··· MATERIAL SUPPLIED

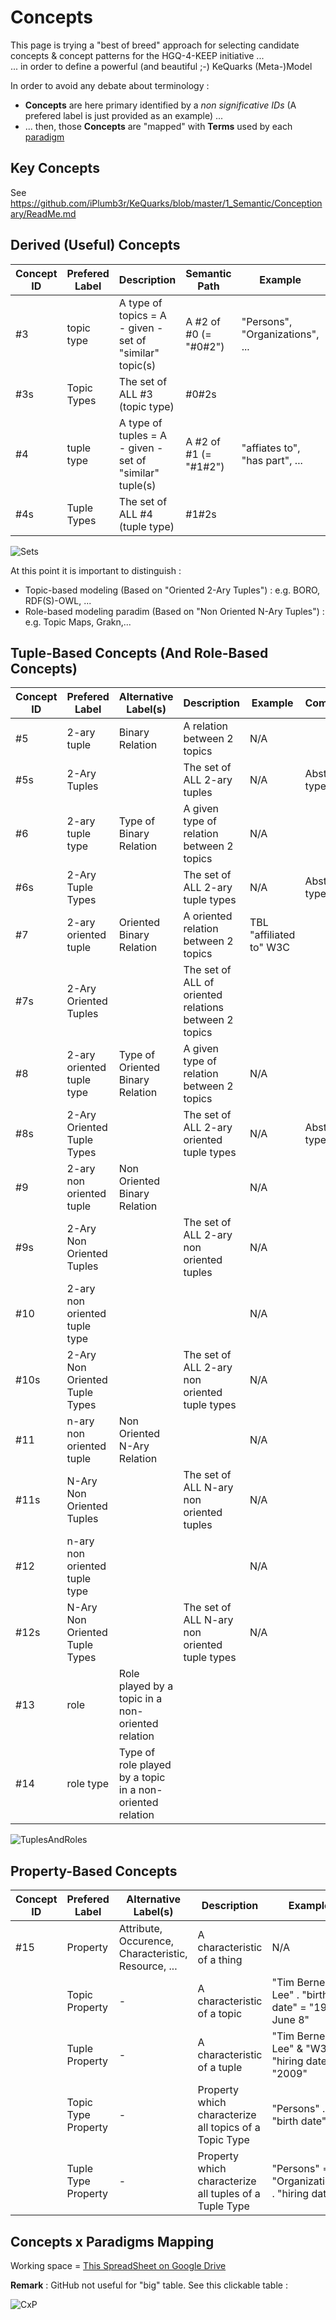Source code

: Concepts
==

This page is trying a "best of breed" approach for selecting candidate concepts & concept patterns for the HGQ-4-KEEP initiative ...  
... in order to define a powerful (and beautiful ;-) KeQuarks (Meta-)Model

In order to avoid any debate about terminology : 
* __Concepts__ are here primary identified by a _non significative IDs_ (A prefered label is just provided as an example) ...
* ... then, those __Concepts__ are "mapped" with __Terms__ used by each <a href="https://github.com/iPlumb3r/KeQuarks/tree/master/2_Paradigms">paradigm</a>

Key Concepts
-
 See https://github.com/iPlumb3r/KeQuarks/blob/master/1_Semantic/Conceptionary/ReadMe.md

Derived (Useful) Concepts
-
<table>
    <thead>
        <tr>
            <th>Concept ID</th>
            <th>Prefered Label</th>
            <th>Description</th>
            <th>Semantic Path</th>
            <th>Example</th>
            <th>Comment</th>         
        </tr>
    </thead>
    <tbody>
        <tr>
            <td>#3</td>
            <td>topic type</td>
            <td>A type of topics = A - given - set of "similar" topic(s)</td>
            <td>A #2 of #0 (= "#0#2")</td>
            <td>"Persons", "Organizations", ...</td>
            <td>#3 is a #2</td>
        </tr>
        <tr>
            <td>#3s</td>
            <td>Topic Types</td>
            <td>The set of ALL #3 (topic type)</td>
            <td>#0#2s</td>
            <td></td>
            <td></td>
        </tr>
        <tr>
            <td>#4</td>
            <td>tuple type</td>
            <td>A type of tuples = A - given - set of "similar" tuple(s)</td>
            <td>A #2 of #1 (= "#1#2")</td>
            <td>"affiates to", "has part", ...</td>
            <td>#4 is a #2</td>
        </tr>
        <tr>
            <td>#4s</td>
            <td>Tuple Types</td>
            <td>The set of ALL #4 (tuple type)</td>
            <td>#1#2s</td>
            <td></td>
            <td></td>
        </tr>
    </tbody>
</table>

![Sets](https://github.com/iPlumb3r/KeQuarks/blob/master/images/KeQuarksSets_2020-03-16.png)

At this point it is important to distinguish :
* Topic-based modeling (Based on "Oriented 2-Ary Tuples") : e.g. BORO, RDF(S)-OWL, ...
* Role-based modeling paradim (Based on "Non Oriented N-Ary Tuples") : e.g. Topic Maps, Grakn,...

Tuple-Based Concepts (And Role-Based Concepts)
-
<table>
    <thead>
        <tr>
            <th>Concept ID</th>
            <th>Prefered Label</th>
            <th>Alternative Label(s)</th>
            <th>Description</th>
            <th>Example</th>
            <th>Comment</th>         
        </tr>
    </thead>
    <tbody>
        <tr>
            <td>#5</td>
            <td>2-ary tuple</td>
            <td>Binary Relation</td>
            <td>A relation between 2 topics</td>
            <td>N/A</td>
            <td></td>
        </tr>
         <tr>
            <td>#5s</td>
            <td>2-Ary Tuples</td>
            <td></td>
            <td>The set of ALL 2-ary tuples</td>
            <td>N/A</td>
            <td>Abstract type</td>
        </tr>
         <tr>
            <td>#6</td>
            <td>2-ary tuple type</td>
            <td>Type of Binary Relation</td>
            <td>A given type of relation between 2 topics</td>
            <td>N/A</td>
            <td></td>
        </tr>
         <tr>
            <td>#6s</td>
            <td>2-Ary Tuple Types</td>
            <td></td>
            <td>The set of ALL 2-ary tuple types</td>
            <td>N/A</td>
            <td>Abstract type</td>
        </tr>
         <tr>
            <td>#7</td>
            <td>2-ary oriented tuple</td>
            <td>Oriented Binary Relation</td>
            <td>A oriented relation between 2 topics</td>
            <td>TBL "affiliated to" W3C</td>
            <td></td>
        </tr>
        <tr>
            <td>#7s</td>
            <td>2-Ary Oriented Tuples</td>
            <td></td>
            <td>The set of ALL of oriented relations between 2 topics</td>
            <td></td>
            <td></td>
        </tr>
        <tr>
            <td>#8</td>
            <td>2-ary oriented tuple type</td>
            <td>Type of Oriented Binary Relation</td>
            <td>A given type of relation between 2 topics</td>
            <td>N/A</td>
            <td></td>
        </tr>
         <tr>
            <td>#8s</td>
            <td>2-Ary Oriented Tuple Types</td>
            <td></td>
            <td>The set of ALL 2-ary oriented tuple types</td>
            <td>N/A</td>
            <td>Abstract type</td>
        </tr>
         <tr>
            <td>#9</td>
            <td>2-ary non oriented tuple</td>
            <td>Non Oriented Binary Relation</td>
            <td></td>
            <td>N/A</td>
            <td></td>
        </tr>
        <tr>
            <td>#9s</td>
            <td>2-Ary Non Oriented Tuples</td>
            <td></td>
            <td>The set of ALL 2-ary non oriented tuples</td>
            <td>N/A</td>
            <td></td>
        </tr>
        <tr>
            <td>#10</td>
            <td>2-ary non oriented tuple type</td>
            <td></td>
            <td></td>
            <td>N/A</td>
            <td></td>
        </tr>
        <tr>
            <td>#10s</td>
            <td>2-Ary Non Oriented Tuple Types</td>
            <td></td>
            <td>The set of ALL 2-ary non oriented tuple types</td>
            <td>N/A</td>
            <td></td>
        </tr>
        <tr>
            <td>#11</td>
            <td>n-ary non oriented tuple</td>
            <td>Non Oriented N-Ary Relation</td>
            <td></td>
            <td>N/A</td>
            <td></td>
        </tr>
           <tr>
            <td>#11s</td>
            <td>N-Ary Non Oriented Tuples</td>
            <td></td>
            <td>The set of ALL N-ary non oriented tuples</td>
            <td>N/A</td>
            <td></td>
        </tr>
        <tr>
            <td>#12</td>
            <td>n-ary non oriented tuple type</td>
            <td></td>
            <td></td>
            <td>N/A</td>
            <td></td>
        </tr>
        <tr>
            <td>#12s</td>
            <td>N-Ary Non Oriented Tuple Types</td>
            <td></td>
            <td>The set of ALL N-ary non oriented tuple types</td>
            <td>N/A</td>
            <td></td>
        </tr>    
        <tr>
            <td>#13</td>
            <td>role</td>
            <td>Role played by a topic in a non-oriented relation</td>
            <td></td>
            <td></td>
            <td></td>
        </tr>
        <tr>
            <td>#14</td>
            <td>role type</td>
            <td>Type of role played by a topic in a non-oriented relation</td>
            <td></td>
            <td></td>
            <td></td>
        </tr>
    </tbody>
</table>

![TuplesAndRoles](https://github.com/iPlumb3r/KeQuarks/blob/master/images/TupleBasedConceptsAndRoleBasedConcepts_2020-03-18.png)

Property-Based Concepts
-
<table>
    <thead>
        <tr>
            <th>Concept ID</th>
            <th>Prefered Label</th>
            <th>Alternative Label(s)</th>
            <th>Description</th>
            <th>Example</th>
            <th>Comment</th>         
        </tr>
    </thead>
    <tbody>
        <tr>
            <td>#15</td>
            <td>Property</td>
            <td>Attribute, Occurence, Characteristic, Resource, ...</td>
            <td>A characteristic of a thing</td>
            <td>N/A</td>
            <td>#6 is a #1 towards specific #2</td>
        </tr>
        <tr>
            <td></td>
            <td>Topic Property</td>
            <td>-</td>
            <td>A characteristic of a topic</td>
            <td>"Tim Berner Lee" . "birth date" = "1955 June 8"</td>
            <td></td>
        </tr>
        <tr>
            <td></td>
            <td>Tuple Property</td>
            <td>-</td>
            <td>A characteristic of a tuple</td>
            <td>"Tim Berner Lee" & "W3C" . "hiring date" = "2009"</td>
            <td></td>
        </tr>
        <tr>
            <td></td>
            <td>Topic Type Property</td>
            <td>-</td>
            <td>Property which characterize all topics of a Topic Type</td>
            <td>"Persons" . "birth date"</td>
            <td></td>
        </tr>
        <tr>
            <td></td>
            <td>Tuple Type Property</td>
            <td>-</td>
            <td>Property which characterize all tuples of a Tuple Type</td>
            <td>"Persons" => "Organizations" . "hiring date"</td>
            <td></td>
        </tr>
    </tbody>
</table>

Concepts x Paradigms Mapping 
-
Working space = <a href="https://docs.google.com/spreadsheets/d/1LW_tBNss0VV0i_mfG56zXhdwFJKpwTKhpGyieA7ZxJo/">This SpreadSheet on Google Drive</a>

__Remark__ : GitHub not useful for "big" table. See this clickable table :

![CxP](https://github.com/iPlumb3r/KnowledgeEngineeringParticles/blob/master/images/Concepts_x_Paradigms_2020-03-09.png)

······

> **WORK REQUIRED**
Filter the listing above so that only lines holding the word "modeling" remain, and report those lines.

> **REPLY TO THE EXERCISE**
* Topic-based modeling (Based on "Oriented 2-Ary Tuples") : e.g. BORO, RDF(S)-OWL, ...
* Role-based modeling paradim (Based on "Non Oriented N-Ary Tuples") : e.g. Topic Maps, Grakn,...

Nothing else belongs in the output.